• [Task to complete]:
Below are entries; copy exactly the lines from the one with "Some policies have" through the one with "### Running a profile of checks", both included, and leave out the rest.
[[ Dataset open ]]
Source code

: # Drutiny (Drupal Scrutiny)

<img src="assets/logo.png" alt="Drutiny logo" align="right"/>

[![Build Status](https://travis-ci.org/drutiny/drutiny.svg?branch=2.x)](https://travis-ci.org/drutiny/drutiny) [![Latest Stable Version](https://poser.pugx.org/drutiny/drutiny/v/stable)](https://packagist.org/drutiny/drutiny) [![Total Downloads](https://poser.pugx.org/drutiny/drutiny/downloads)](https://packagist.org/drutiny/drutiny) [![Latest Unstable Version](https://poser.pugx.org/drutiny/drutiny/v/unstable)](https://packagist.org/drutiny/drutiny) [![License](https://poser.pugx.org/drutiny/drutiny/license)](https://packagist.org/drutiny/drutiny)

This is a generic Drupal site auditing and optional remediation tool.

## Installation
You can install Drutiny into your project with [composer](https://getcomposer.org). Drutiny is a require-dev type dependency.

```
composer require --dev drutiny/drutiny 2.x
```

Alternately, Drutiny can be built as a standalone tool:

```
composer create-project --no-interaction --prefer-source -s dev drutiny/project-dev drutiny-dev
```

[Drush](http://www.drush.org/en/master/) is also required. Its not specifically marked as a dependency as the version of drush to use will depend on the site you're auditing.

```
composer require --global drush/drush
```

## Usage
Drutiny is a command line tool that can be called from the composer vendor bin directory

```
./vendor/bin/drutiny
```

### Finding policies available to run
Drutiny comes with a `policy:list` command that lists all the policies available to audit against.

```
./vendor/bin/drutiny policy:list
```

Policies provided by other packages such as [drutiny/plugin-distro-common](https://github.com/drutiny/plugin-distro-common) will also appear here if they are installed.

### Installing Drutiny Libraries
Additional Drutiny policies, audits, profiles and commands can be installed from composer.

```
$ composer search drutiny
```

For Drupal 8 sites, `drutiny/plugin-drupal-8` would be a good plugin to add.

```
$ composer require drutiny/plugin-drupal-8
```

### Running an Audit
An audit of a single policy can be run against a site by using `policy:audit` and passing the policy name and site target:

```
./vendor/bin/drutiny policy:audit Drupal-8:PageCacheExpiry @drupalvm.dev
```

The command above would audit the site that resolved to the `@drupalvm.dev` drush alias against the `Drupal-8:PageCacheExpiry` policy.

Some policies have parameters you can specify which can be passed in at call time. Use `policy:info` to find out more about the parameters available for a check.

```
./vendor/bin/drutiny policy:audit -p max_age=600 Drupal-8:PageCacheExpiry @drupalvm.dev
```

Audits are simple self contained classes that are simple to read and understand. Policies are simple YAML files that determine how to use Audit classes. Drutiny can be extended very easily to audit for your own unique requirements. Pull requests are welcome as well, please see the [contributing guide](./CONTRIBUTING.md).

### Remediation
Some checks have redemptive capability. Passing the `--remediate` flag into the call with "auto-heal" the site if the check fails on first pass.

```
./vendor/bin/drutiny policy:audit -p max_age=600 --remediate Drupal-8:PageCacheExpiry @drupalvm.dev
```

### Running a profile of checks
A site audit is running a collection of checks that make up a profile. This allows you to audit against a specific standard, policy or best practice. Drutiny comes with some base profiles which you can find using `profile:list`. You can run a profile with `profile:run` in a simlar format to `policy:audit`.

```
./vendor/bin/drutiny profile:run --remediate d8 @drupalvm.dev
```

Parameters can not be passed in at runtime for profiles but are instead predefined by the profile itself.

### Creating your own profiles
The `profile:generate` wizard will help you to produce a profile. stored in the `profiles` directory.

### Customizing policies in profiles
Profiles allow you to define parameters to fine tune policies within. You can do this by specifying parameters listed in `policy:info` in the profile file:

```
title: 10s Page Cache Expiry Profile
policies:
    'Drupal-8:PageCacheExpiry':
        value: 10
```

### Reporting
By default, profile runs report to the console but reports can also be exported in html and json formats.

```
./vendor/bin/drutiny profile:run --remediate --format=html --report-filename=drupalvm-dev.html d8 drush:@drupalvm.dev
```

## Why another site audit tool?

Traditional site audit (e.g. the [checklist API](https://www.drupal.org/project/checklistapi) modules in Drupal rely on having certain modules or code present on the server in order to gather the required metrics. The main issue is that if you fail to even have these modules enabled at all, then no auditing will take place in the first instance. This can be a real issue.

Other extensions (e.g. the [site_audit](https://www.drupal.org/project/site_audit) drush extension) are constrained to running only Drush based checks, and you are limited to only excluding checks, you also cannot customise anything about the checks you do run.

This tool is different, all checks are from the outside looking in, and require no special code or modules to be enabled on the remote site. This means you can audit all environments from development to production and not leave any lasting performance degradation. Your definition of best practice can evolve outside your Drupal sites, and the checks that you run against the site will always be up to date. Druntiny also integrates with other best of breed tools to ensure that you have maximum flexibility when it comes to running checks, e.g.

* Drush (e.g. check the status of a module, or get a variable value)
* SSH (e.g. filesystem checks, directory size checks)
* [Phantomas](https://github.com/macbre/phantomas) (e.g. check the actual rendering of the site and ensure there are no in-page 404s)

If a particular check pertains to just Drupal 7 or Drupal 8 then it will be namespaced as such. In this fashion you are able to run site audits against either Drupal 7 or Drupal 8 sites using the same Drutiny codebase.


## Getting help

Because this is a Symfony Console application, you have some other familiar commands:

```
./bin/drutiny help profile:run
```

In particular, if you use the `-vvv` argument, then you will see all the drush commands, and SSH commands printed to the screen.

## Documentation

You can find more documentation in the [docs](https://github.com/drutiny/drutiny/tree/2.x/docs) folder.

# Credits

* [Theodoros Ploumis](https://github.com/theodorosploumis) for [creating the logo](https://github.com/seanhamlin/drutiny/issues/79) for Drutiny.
[[ Dataset closed ]]
[[ Dataset open ]]
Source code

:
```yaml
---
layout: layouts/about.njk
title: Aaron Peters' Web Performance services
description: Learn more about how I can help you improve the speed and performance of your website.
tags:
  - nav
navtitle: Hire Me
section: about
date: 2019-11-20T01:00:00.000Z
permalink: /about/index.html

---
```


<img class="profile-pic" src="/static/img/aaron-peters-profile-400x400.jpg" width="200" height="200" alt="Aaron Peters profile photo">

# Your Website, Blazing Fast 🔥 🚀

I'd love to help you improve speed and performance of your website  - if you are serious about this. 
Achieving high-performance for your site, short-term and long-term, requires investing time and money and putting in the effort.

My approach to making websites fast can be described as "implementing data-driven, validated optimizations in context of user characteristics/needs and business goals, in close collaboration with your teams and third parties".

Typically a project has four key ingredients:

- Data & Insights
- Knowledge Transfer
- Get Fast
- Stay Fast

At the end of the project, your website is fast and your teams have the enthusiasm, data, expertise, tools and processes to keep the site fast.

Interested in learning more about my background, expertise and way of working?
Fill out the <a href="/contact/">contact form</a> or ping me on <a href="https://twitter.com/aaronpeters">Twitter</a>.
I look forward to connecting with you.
[[ Dataset closed ]]
• [Answer to the exercise]:
Some policies have parameters you can specify which can be passed in at call time. Use `policy:info` to find out more about the parameters available for a check.

```
./vendor/bin/drutiny policy:audit -p max_age=600 Drupal-8:PageCacheExpiry @drupalvm.dev
```

Audits are simple self contained classes that are simple to read and understand. Policies are simple YAML files that determine how to use Audit classes. Drutiny can be extended very easily to audit for your own unique requirements. Pull requests are welcome as well, please see the [contributing guide](./CONTRIBUTING.md).

### Remediation
Some checks have redemptive capability. Passing the `--remediate` flag into the call with "auto-heal" the site if the check fails on first pass.

```
./vendor/bin/drutiny policy:audit -p max_age=600 --remediate Drupal-8:PageCacheExpiry @drupalvm.dev
```

### Running a profile of checks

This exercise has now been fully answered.